··· Input data

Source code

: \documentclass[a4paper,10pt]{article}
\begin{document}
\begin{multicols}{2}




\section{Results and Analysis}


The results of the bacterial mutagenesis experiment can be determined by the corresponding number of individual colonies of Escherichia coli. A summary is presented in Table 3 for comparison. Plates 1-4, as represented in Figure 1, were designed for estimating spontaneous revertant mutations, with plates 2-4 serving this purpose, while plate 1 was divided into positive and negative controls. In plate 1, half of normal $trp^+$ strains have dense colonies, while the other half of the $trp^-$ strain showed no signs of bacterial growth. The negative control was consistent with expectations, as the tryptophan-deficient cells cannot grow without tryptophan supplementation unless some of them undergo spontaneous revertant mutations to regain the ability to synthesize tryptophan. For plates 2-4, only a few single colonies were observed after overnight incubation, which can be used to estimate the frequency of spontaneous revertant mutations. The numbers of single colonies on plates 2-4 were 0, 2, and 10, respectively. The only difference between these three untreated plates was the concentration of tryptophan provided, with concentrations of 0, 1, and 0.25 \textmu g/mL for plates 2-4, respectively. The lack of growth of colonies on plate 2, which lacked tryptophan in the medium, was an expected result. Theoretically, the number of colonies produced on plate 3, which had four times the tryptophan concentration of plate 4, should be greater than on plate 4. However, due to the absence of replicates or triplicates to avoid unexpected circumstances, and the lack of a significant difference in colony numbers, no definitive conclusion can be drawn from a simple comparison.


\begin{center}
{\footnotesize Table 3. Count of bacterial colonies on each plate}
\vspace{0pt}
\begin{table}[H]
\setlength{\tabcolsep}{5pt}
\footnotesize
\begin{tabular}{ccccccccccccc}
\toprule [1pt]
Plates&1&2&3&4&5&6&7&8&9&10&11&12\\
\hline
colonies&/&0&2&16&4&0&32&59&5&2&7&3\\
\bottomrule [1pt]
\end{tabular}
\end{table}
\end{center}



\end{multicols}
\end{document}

······

- _Work request_:
Repeat all of the records verbatim, leaving nothing out.

- _Result_:
Source code

: \documentclass[a4paper,10pt]{article}
\begin{document}
\begin{multicols}{2}




\section{Results and Analysis}


The results of the bacterial mutagenesis experiment can be determined by the corresponding number of individual colonies of Escherichia coli. A summary is presented in Table 3 for comparison. Plates 1-4, as represented in Figure 1, were designed for estimating spontaneous revertant mutations, with plates 2-4 serving this purpose, while plate 1 was divided into positive and negative controls. In plate 1, half of normal $trp^+$ strains have dense colonies, while the other half of the $trp^-$ strain showed no signs of bacterial growth. The negative control was consistent with expectations, as the tryptophan-deficient cells cannot grow without tryptophan supplementation unless some of them undergo spontaneous revertant mutations to regain the ability to synthesize tryptophan. For plates 2-4, only a few single colonies were observed after overnight incubation, which can be used to estimate the frequency of spontaneous revertant mutations. The numbers of single colonies on plates 2-4 were 0, 2, and 10, respectively. The only difference between these three untreated plates was the concentration of tryptophan provided, with concentrations of 0, 1, and 0.25 \textmu g/mL for plates 2-4, respectively. The lack of growth of colonies on plate 2, which lacked tryptophan in the medium, was an expected result. Theoretically, the number of colonies produced on plate 3, which had four times the tryptophan concentration of plate 4, should be greater than on plate 4. However, due to the absence of replicates or triplicates to avoid unexpected circumstances, and the lack of a significant difference in colony numbers, no definitive conclusion can be drawn from a simple comparison.


\begin{center}
{\footnotesize Table 3. Count of bacterial colonies on each plate}
\vspace{0pt}
\begin{table}[H]
\setlength{\tabcolsep}{5pt}
\footnotesize
\begin{tabular}{ccccccccccccc}
\toprule [1pt]
Plates&1&2&3&4&5&6&7&8&9&10&11&12\\
\hline
colonies&/&0&2&16&4&0&32&59&5&2&7&3\\
\bottomrule [1pt]
\end{tabular}
\end{table}
\end{center}



\end{multicols}
\end{document}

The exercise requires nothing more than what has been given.